Il resta muet. Kybop vit bien qu'il avait dû sacrifier bien des choses pour devenir l'homme qu'il était aujourd'hui : respectable, irréprochable. Un maître, espion de renom, jouissant des faveurs de la cour, de la famille royale et de bien d'autres à travers la galaxie d’Ultya. Mais à quel prix ?

La cérémonie allait commencer. Une assemblée de musiciens s'était placée non loin de la flamme, prête à faire sonner leurs instruments. Lorsque la mélodie débuta, la musique tribale qu'ils jouaient prit Kybop aux tripes. La foule se fit silencieuse, attentive, et les regards s'affolèrent en direction de l'immense flamme jaunâtre. Binny monta les deux marches qui la séparaient d'elle et se plaça face au peuple, venu s'agglutiner devant leur héroïne pour assister à l'événement. Hirsule l'Ancien vint la rejoindre pour prendre la parole.

— Adhara ! Le moment est venu de raviver la Flamme de Savoir sur notre planète, résonna sa voix dans la vallée. Après des siècles d'absence, nous espérons faire briller à nouveau le bleu Azurin de l'Oracle sur son foyer originel.

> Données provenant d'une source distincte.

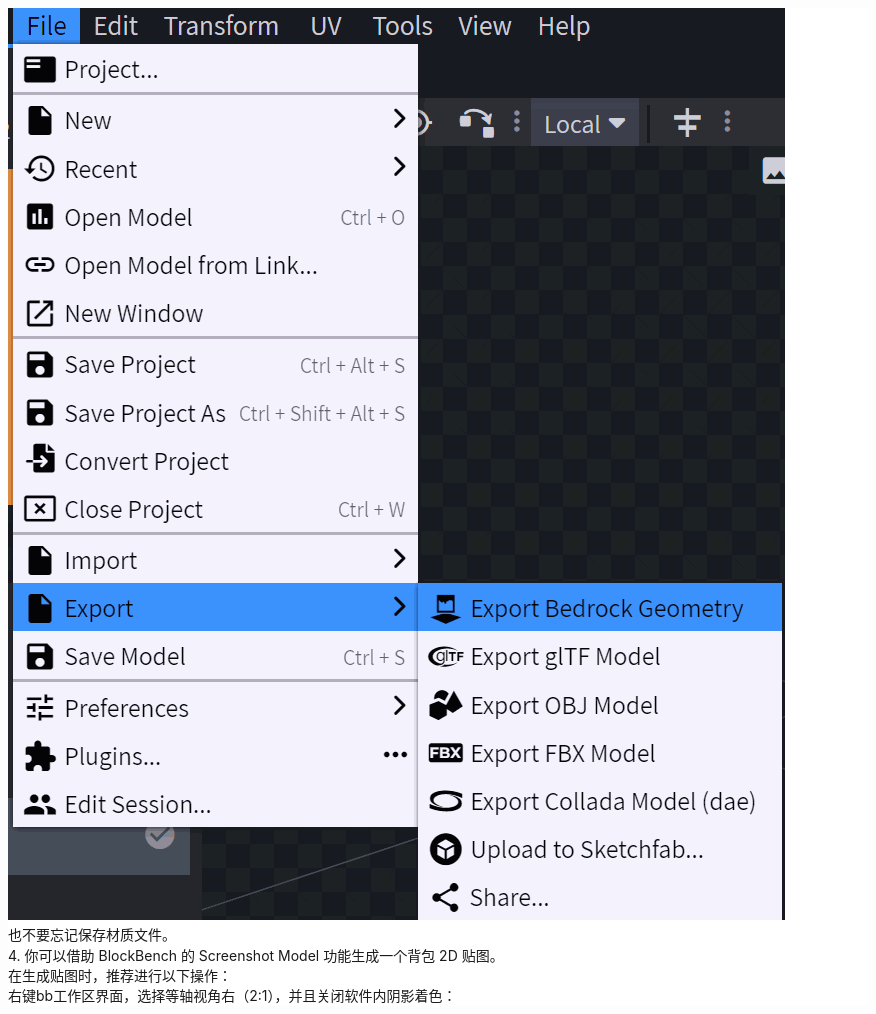![Export Model](../../../../.vuepress/public/gunpack/gun/export_model.png)    
也不要忘记保存材质文件。   
4. 你可以借助 BlockBench 的 Screenshot Model 功能生成一个背包 2D 贴图。  
在生成贴图时，推荐进行以下操作：  
右键bb工作区界面，选择等轴视角右（2:1），并且关闭软件内阴影着色：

Il leva le bras en direction de Binny pour l'inviter à procéder au rituel tant attendu. Son impatience se lisait sur son visage. Elle jeta un rapide coup d'œil à sa famille avant de s'avancer complètement dans la flamme, disparaissant sous quelques cris de panique. Le regard de Kybop se fixa une seconde sur Slikof, dont l'inquiétude était palpable. Il était prêt à intervenir. Mais tout à coup, le jaune éclatant du foyer commença à vaciller, comme s'il dansait ou se débattait contre une force inconnue. Une lumière éclatante s'en libéra, puis s'éteignit aussi rapidement qu'elle était venue. Cela rappela à Kybop lorsque l'Oracle s'était penché à l'oreille de Binny dans le temple sacré et lui avait confié quelque chose dont elle seule connaissait la nature.

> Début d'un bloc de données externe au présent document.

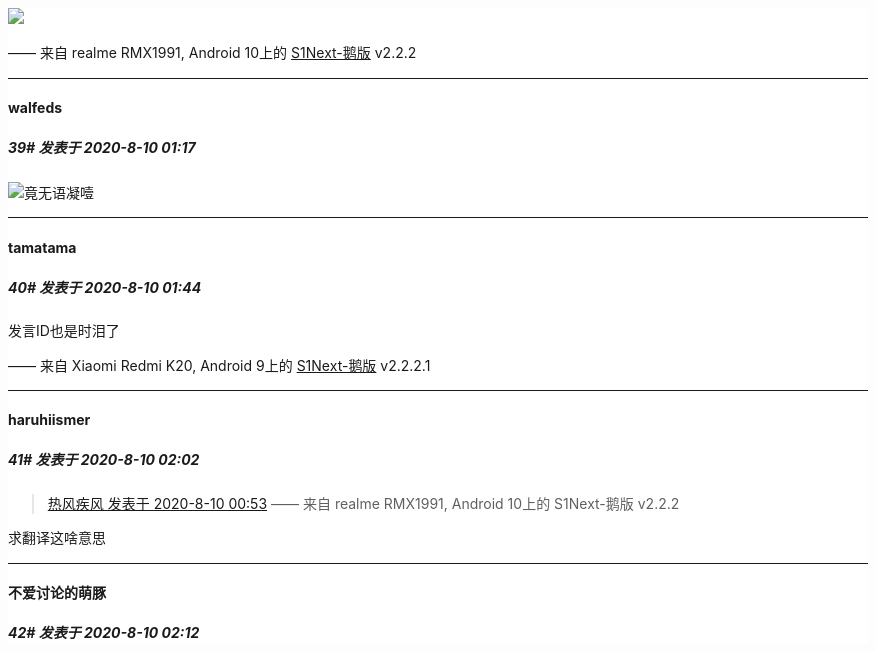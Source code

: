 

<img src="https://static.saraba1st.com/image/smiley/carton2017/100.png" referrerpolicy="no-referrer">

—— 来自 realme RMX1991, Android 10上的 [S1Next-鹅版](https://github.com/ykrank/S1-Next/releases) v2.2.2







-----

####  walfeds  
##### 39#       发表于 2020-8-10 01:17



<img src="https://static.saraba1st.com/image/smiley/face2017/068.png" referrerpolicy="no-referrer">竟无语凝噎







-----

####  tamatama  
##### 40#       发表于 2020-8-10 01:44




发言ID也是时泪了

—— 来自 Xiaomi Redmi K20, Android 9上的 [S1Next-鹅版](https://github.com/ykrank/S1-Next/releases) v2.2.2.1







-----

####  haruhiismer  
##### 41#       发表于 2020-8-10 02:02



<blockquote><a href="httphttps://bbs.saraba1st.com/2b/forum.php?mod=redirect&amp;goto=findpost&amp;pid=48375293&amp;ptid=1953938" target="_blank">热风疾风 发表于 2020-8-10 00:53</a>
—— 来自 realme RMX1991, Android 10上的 S1Next-鹅版 v2.2.2</blockquote>
求翻译这啥意思







-----

####  不爱讨论的萌豚  
##### 42#       发表于 2020-8-10 02:12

Soudain, une onde de choc retentit et la foule se protégea instinctivement le visage. Le souffle était tel que certains couvre-chefs s'envolèrent au loin. Lorsque tout le monde recentra son attention sur la flamme, celle-ci brillait d'un bleu éclatant. Comprenant que le rituel avait été un succès, des applaudissements se propagèrent parmi les habitants d'Adhara. Mais ce n'était pas le cas de leur équipage, encore à la recherche de Binny, qui n'était jamais sortie de ce brasier. Slikof s'avança d'un pas, prêt à aller à son secours, quand elle réapparut enfin. Elle ne semblait ni blessée ni brûlée, mais subissait un débordement d'émotion, tout comme Tamy, qui avait du mal à retenir ses sanglots. Binny se tourna vers le foyer et le regarda brûler tout en semblant chuchoter quelque chose, une larme sur la joue.

— À toi, papa... L'Azurin brûle à nouveau. La mission des Ristoc est enfin achevée. Où que tu sois... sois en paix.